Material, equipment and supplies furnished by Tennessee shall be priced at cost
plus Tennessee's actual carrying costs as approved by the Operator in its most
recent budget.

         3.07 Transportation. Transportation of employees, equipment and
material and supplies necessary for the Performance of Tennessee's
Responsibilities. It is anticipated that all transportation equipment utilized
by Tennessee for performing Tennessee's Responsibilities will be owned by
Tennessee and will be billed to the Operator at reasonable rates based on
Tennessee's actual costs.

         3.08 Services.

              (a)  The cost of contract services and utilities procured from
                   outside sources.

              (b)  Use and service of vehicles, equipment and facilities
                   furnished by Tennessee.

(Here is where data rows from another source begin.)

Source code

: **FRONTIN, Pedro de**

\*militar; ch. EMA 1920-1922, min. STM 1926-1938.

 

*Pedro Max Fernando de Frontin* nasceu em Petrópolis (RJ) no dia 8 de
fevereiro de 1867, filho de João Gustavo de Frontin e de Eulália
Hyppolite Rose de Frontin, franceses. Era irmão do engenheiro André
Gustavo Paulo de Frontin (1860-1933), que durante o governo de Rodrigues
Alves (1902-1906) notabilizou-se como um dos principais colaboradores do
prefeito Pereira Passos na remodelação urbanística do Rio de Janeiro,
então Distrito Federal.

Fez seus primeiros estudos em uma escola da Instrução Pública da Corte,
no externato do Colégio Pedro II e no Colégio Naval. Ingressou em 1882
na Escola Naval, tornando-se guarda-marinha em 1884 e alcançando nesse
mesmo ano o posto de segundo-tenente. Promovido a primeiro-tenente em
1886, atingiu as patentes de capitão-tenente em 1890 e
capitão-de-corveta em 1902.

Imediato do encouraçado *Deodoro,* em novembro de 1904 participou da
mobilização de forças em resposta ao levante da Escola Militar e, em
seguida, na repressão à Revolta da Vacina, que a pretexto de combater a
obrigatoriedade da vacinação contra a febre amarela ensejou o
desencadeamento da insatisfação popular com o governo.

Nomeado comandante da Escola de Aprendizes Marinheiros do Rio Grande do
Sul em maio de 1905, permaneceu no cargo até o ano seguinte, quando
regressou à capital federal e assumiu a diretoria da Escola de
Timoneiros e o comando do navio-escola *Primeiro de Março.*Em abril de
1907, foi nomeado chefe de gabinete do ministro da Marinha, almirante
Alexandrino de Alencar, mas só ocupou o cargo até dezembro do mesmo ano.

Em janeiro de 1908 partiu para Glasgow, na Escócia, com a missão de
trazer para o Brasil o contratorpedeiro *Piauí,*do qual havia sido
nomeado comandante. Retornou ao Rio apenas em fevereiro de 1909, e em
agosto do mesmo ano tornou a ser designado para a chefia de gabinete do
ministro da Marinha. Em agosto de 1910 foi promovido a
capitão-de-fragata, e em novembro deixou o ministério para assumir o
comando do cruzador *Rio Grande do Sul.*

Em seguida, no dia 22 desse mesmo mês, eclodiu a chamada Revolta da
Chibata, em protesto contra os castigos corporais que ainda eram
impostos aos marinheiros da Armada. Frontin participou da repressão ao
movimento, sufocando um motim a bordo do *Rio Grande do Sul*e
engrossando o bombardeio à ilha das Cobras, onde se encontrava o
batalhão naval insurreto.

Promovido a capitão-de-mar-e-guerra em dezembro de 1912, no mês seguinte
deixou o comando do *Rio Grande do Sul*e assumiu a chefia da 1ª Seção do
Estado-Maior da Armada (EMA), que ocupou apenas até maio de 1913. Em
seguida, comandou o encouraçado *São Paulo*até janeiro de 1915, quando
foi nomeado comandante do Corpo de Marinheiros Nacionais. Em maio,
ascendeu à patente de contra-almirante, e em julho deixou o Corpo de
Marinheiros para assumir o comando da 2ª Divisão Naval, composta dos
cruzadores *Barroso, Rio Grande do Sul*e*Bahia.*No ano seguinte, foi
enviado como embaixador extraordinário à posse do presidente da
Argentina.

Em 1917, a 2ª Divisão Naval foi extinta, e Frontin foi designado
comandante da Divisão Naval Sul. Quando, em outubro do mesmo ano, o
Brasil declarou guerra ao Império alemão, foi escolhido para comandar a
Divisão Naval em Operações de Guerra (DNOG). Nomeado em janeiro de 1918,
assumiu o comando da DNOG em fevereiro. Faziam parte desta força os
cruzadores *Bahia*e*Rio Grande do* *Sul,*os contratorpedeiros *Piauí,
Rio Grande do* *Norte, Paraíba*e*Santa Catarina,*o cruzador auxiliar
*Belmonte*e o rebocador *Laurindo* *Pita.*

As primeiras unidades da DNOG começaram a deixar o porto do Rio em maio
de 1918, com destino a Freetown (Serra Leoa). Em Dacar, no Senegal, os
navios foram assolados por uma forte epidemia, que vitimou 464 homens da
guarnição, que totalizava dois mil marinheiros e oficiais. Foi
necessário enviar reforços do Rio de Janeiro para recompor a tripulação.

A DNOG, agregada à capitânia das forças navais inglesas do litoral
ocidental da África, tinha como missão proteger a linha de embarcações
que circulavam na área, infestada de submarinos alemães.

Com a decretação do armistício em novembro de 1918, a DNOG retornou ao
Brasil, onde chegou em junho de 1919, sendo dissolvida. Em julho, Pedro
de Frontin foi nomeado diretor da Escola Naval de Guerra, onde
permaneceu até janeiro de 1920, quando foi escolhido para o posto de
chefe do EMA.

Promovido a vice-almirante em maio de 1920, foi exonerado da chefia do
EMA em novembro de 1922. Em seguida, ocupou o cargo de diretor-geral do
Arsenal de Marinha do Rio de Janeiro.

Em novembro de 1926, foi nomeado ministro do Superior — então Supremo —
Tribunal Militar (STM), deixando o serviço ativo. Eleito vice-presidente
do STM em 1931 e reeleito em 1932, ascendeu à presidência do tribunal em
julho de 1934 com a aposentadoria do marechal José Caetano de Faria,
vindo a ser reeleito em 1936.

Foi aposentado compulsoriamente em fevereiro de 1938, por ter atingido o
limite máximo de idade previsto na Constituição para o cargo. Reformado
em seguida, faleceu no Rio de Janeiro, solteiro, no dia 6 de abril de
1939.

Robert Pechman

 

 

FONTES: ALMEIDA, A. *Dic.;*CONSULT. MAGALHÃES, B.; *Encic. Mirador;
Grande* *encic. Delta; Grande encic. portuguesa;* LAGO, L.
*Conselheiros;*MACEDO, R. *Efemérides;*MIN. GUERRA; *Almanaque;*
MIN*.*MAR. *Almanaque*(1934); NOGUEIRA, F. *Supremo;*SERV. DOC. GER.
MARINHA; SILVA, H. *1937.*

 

         3.09 Legal Expenses and Claims. All costs and expenses of handling,
investigating and settling litigation or claims arising by reasons of the
Performance of Tennessee's


<PAGE>

Responsibilities, including, but not limited to, attorney's fees, court costs,
costs of investigation or procuring evidence and any judgments paid or amounts
paid in settlement or satisfaction of any such litigation or claims. Tennessee
shall credit the Operator and/or Partnership for judgments received or amounts
received in settlement of litigation, with respect to any claim asserted on
behalf of the Operator or Partnership.

         3.10 Taxes. All taxes (except those measured by income) of every kind
and nature assessed or levied upon or incurred by Tennessee in connection with
the Performance of Tennessee's Responsibilities, including charges for late
payments arising from extensions of the time for filing which is caused by
Partnership or Operator, or which result from Tennessee's good faith efforts to
contest the amount of application of any tax.

         3.11 Insurance. Net of any returns, refunds, or dividends, all premiums
paid and expenses incurred for insurance allowable under or required to be
carried under the IPOC/Tennessee Agreement for the benefit of Tennessee, the
Operator and/or Partnership.

         3.12 Permits, License and Bond. Costs of permits, licenses and bond
premiums necessary in the performance of Tennessee's Responsibilities.

         3.13 Audit Expenses. All cost and expenses incurred by Tennessee in
connection with audits requested by Operator pursuant to Section 5.4.

         3.14 Administrative and General Expense. All administrative and general
expenses including and not limited to outside services, materials, rents,
equipment maintenance, office supplies, as well as salaries and related benefits
of personnel other than those referred to in Section 3.03, who render service to
Tennessee, including but not limited to Accounting, Administrative, Audit,
Public Relations, Personnel, Purchasing, Legal and Treasury, shall be charged at
a rate computed according to the rate formula specified in Exhibit B. The rate
shall be


<PAGE>

applied monthly to the total direct expenses (defined as the sum of the expenses
listed in 3.01 to 3.12 herein) incurred and charged by Tennessee to perform
Tennessee's responsibilities. The charge under this formula allocates
administrative and general overhead costs incurred in connection with effective
and efficient discharge of Tennessee's obligations.


<PAGE>


                                    EXHIBIT B

                                A&G RATE FORMULA

Labor
-----
The combined salary plus benefits amount will be multiplied by 1.25 to account
for a 25 percent A&G rate.

Remaining Components
--------------------
The remaining components of Tennessee's budget will be multiplied by 1.07 per
line item to account for a 7 percent A&G rate.